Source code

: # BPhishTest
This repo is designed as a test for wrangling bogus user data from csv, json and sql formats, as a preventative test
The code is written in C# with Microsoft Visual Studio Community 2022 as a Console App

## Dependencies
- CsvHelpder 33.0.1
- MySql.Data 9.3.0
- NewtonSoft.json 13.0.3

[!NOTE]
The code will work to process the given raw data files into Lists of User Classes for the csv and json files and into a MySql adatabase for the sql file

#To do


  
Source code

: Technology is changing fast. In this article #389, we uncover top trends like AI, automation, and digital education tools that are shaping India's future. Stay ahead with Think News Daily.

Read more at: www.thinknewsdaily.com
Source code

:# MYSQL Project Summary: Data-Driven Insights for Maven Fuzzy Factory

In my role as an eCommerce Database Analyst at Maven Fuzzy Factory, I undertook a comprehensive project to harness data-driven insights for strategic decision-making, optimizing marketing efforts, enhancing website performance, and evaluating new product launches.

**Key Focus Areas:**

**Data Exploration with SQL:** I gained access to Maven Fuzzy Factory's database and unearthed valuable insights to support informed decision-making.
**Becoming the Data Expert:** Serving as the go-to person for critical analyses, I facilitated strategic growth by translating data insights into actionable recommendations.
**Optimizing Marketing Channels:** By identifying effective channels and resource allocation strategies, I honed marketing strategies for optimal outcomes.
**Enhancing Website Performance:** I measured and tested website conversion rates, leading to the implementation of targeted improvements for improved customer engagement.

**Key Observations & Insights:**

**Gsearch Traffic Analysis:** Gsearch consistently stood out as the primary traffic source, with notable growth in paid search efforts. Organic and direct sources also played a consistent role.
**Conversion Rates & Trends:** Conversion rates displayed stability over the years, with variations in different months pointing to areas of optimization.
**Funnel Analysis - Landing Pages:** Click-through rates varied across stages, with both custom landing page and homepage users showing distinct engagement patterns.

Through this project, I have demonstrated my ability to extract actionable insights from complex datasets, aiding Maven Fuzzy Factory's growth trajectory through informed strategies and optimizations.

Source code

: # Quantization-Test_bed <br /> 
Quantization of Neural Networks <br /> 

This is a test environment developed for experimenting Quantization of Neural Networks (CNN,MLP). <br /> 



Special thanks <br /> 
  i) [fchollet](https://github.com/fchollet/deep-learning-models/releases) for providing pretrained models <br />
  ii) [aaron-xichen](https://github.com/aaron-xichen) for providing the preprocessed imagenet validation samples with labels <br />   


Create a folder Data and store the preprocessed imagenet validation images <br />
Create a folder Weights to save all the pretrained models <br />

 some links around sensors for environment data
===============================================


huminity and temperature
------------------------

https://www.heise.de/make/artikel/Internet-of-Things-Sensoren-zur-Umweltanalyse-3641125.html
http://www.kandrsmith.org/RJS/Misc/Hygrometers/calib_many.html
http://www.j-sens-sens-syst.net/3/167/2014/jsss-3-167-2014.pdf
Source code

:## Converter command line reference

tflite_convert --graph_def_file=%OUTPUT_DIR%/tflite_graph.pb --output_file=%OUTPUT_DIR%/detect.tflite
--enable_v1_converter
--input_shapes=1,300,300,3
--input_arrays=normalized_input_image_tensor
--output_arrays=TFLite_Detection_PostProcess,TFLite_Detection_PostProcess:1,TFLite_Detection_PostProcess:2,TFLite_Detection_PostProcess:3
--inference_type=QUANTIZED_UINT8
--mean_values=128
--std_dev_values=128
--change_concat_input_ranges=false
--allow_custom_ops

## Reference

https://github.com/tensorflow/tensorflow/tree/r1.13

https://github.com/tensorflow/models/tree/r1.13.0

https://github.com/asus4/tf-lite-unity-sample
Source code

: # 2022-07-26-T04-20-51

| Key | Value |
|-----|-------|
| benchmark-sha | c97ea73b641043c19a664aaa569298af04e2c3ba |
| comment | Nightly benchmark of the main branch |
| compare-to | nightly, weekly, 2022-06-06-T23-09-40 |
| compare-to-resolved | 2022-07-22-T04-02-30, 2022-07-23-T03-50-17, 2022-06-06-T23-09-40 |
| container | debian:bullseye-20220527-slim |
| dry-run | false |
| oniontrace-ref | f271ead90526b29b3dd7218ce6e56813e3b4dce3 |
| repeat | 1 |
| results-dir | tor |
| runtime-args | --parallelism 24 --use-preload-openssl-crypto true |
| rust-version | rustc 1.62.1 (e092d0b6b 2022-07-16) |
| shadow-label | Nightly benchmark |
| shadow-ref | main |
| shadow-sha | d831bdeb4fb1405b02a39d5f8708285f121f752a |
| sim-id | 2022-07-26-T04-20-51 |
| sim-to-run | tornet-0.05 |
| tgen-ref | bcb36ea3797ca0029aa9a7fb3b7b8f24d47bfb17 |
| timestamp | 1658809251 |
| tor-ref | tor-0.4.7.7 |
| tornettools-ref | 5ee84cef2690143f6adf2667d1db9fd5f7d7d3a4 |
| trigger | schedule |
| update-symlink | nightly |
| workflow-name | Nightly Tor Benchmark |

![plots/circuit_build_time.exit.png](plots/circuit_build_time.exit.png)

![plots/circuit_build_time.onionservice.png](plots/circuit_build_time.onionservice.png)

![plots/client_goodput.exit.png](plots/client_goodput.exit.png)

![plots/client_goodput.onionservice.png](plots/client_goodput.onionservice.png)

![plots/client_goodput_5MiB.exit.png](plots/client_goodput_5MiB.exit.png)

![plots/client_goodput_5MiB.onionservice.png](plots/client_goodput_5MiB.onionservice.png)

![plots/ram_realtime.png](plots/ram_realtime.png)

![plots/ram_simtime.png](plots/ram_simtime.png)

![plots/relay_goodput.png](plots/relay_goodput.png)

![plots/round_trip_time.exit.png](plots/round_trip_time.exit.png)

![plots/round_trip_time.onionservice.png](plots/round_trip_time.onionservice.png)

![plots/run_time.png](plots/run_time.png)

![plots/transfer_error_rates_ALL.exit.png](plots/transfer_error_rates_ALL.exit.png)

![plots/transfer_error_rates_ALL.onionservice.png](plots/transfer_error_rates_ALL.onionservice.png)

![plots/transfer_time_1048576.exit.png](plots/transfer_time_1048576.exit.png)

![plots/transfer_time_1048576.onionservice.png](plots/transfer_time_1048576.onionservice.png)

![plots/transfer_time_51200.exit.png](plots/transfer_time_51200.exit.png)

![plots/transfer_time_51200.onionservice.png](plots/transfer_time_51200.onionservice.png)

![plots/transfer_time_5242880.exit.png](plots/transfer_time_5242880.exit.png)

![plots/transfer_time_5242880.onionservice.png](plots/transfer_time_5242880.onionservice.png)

○ ○ ○ ○

- **Task objective**
Where a line above holds the string "main", show that line.

- **Output of the exercise**
| comment | Nightly benchmark of the main branch |
| shadow-ref | main |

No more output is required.